Reading this doc it give an example for forcing encryption on bucket:
{
"Version": "2012-10-17",
"Id": "PutObjPolicy",
"Statement": [
{
"Sid": "DenyIncorrectEncryptionHeader",
"Effect": "Deny",
"Principal": "*",
"Action": "s3:PutObject",
"Resource": "arn:aws:s3:::YourBucket/*",
"Condition": {
"StringNotEquals": {
"s3:x-amz-server-side-encryption": "AES256"
}
}
},
{
"Sid": "DenyUnEncryptedObjectUploads",
"Effect": "Deny",
"Principal": "*",
"Action": "s3:PutObject",
"Resource": "arn:aws:s3:::YourBucket/*",
"Condition": {
"Null": {
"s3:x-amz-server-side-encryption": "true"
}
}
}
]
}
What is the second condition actually doing and why is it necessary, to me, looks like I'd only need the first one? I don't understand what NULL is even doing here.
Solution 1:
According to the documentation,
Use a Null condition operator to check if a condition key is present at the time of authorization. In the policy statement, use either true (the key doesn't exist — it is null) or false (the key exists and its value is not null).
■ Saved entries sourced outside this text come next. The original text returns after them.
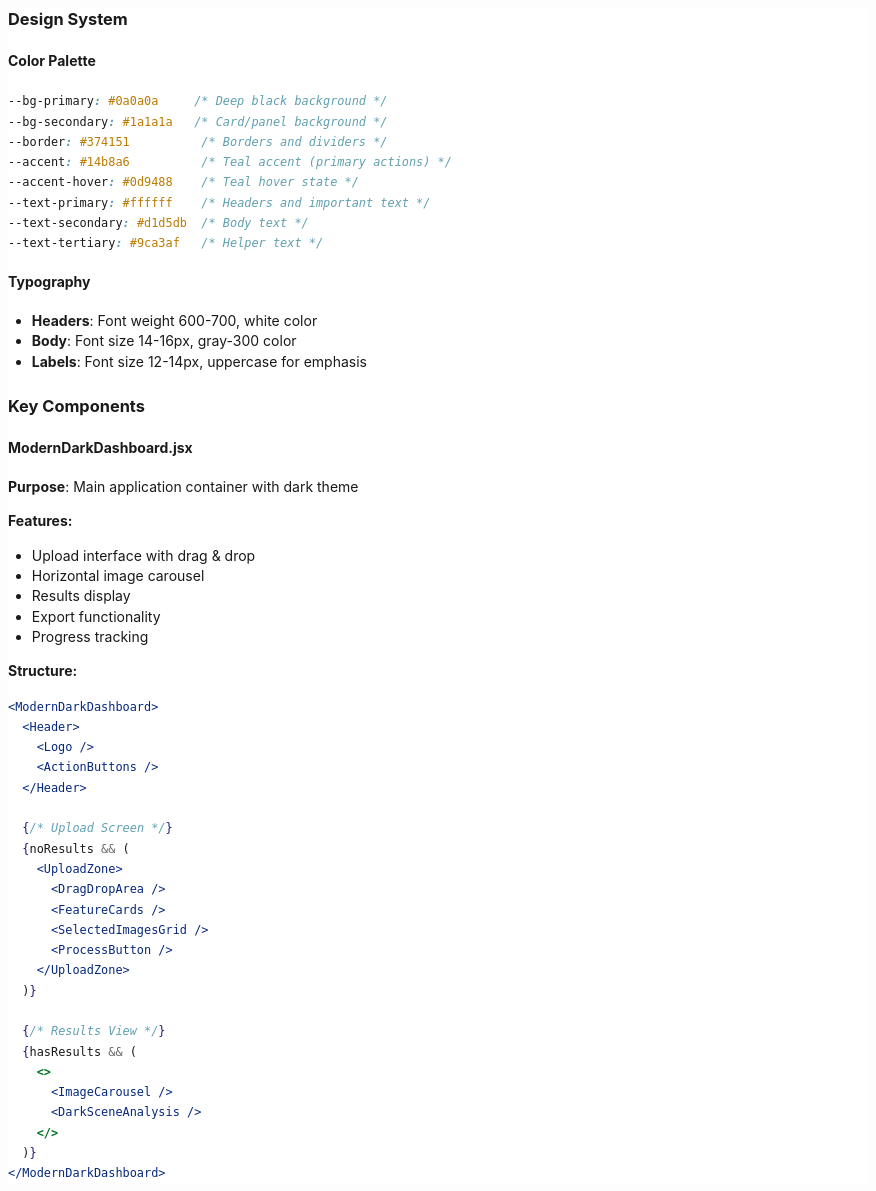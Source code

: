### Design System

#### Color Palette
```css
--bg-primary: #0a0a0a     /* Deep black background */
--bg-secondary: #1a1a1a   /* Card/panel background */
--border: #374151          /* Borders and dividers */
--accent: #14b8a6          /* Teal accent (primary actions) */
--accent-hover: #0d9488    /* Teal hover state */
--text-primary: #ffffff    /* Headers and important text */
--text-secondary: #d1d5db  /* Body text */
--text-tertiary: #9ca3af   /* Helper text */
```

#### Typography
- **Headers**: Font weight 600-700, white color
- **Body**: Font size 14-16px, gray-300 color
- **Labels**: Font size 12-14px, uppercase for emphasis

### Key Components

#### ModernDarkDashboard.jsx
**Purpose**: Main application container with dark theme

**Features:**
- Upload interface with drag & drop
- Horizontal image carousel
- Results display
- Export functionality
- Progress tracking

**Structure:**
```jsx
<ModernDarkDashboard>
  <Header>
    <Logo />
    <ActionButtons />
  </Header>
  
  {/* Upload Screen */}
  {noResults && (
    <UploadZone>
      <DragDropArea />
      <FeatureCards />
      <SelectedImagesGrid />
      <ProcessButton />
    </UploadZone>
  )}
  
  {/* Results View */}
  {hasResults && (
    <>
      <ImageCarousel />
      <DarkSceneAnalysis />
    </>
  )}
</ModernDarkDashboard>
```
So in your example if the key s3:x-amz-server-side-encryption doesn't exist, it should be null to make the condition successful.
Solution 2:
The Null condition in the condition block evaluates to true if the s3:x-amz-server-side-encryption key
value is null
. This rule is checking for a missing header.
In the first rule in this policy, the encryption value is being compared. In order for this comparison to occur the header must be present. The second rule detects that the header is missing, thereby enforcing that an encryption selection occurs.
Summary:
The first rule checks the value of the encryption header.
The second rule checks if the header is present.